BECKY ANDERSON, CNN ANCHOR AND CORRESPONDENT: The U.S. has been absolutely clear that Israel has a right to defend itself, and that it will support Israel in its efforts to destroy Hamas, whatever it takes. Your thoughts on that.
MOHAMMAD SHTAYYEH, PRIME MINISTER, PALESTINIAN AUTHORITY: The support of Israel blindly is a license for killing, and I hope that United States does not go into that direction. Israel is not under existential threat. The White House, the President should call for the parties to sit down and work together a peaceful solution. Encouraging Israel to destroy the people of Gaza, that is not going to bring a solution. Look at the pictures. Look at the pictures. Who has been killed in Gaza? Children, women, old men, churches, mosques. This is not a war on Hamas. This is a war on the Palestinian people wherever they are in Gaza and the West Bank, and Jerusalem.
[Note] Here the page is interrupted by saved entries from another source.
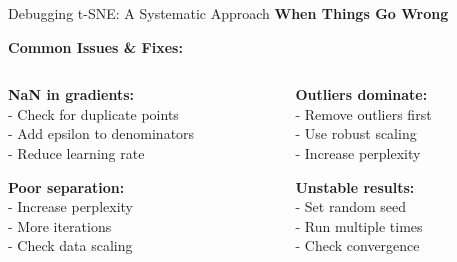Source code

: \documentclass[10pt]{beamer}
\newcommand{\emphtext}[1]{\textcolor{upcblue}{\textbf{#1}}}
\begin{document}
\begin{frame}{Debugging t-SNE: A Systematic Approach}
\emphtext{When Things Go Wrong}

\vspace{0.3cm}
\begin{center}
\end{center}

\vspace{0.3cm}
\textbf{Common Issues \& Fixes:}

\begin{columns}[T]
\begin{column}{0.48\textwidth}
\footnotesize
\textbf{NaN in gradients:}\\
- Check for duplicate points\\
- Add epsilon to denominators\\
- Reduce learning rate

\textbf{Poor separation:}\\
- Increase perplexity\\
- More iterations\\
- Check data scaling
\end{column}

\begin{column}{0.48\textwidth}
\footnotesize
\textbf{Outliers dominate:}\\
- Remove outliers first\\
- Use robust scaling\\
- Increase perplexity

\textbf{Unstable results:}\\
- Set random seed\\
- Run multiple times\\
- Check convergence
\end{column}
\end{columns}
\end{frame}
\end{document}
ANDERSON: Prime Minister, what is the role of the United States in securing a fair and just future for the Palestinian people?
SHTAYYEH: If they have the will, they can do it. But, very unfortunately, I'm very frank with you to say that I don't think that the current American administration has the political will to end the conflict.
They are managing it without them. Without them, there is no solution. With them only, there is no solution. So, what you need is collective international effort, those who have landed in Tel Aviv to show support for Israel, unfortunately, have been given the greenest of the green light for Israel to continue its attack on Gaza. International support should be for peace. International support should not be for aggression.
CHATTERLEY: Our Becky Anderson there speaking with the Palestinian Prime Minister.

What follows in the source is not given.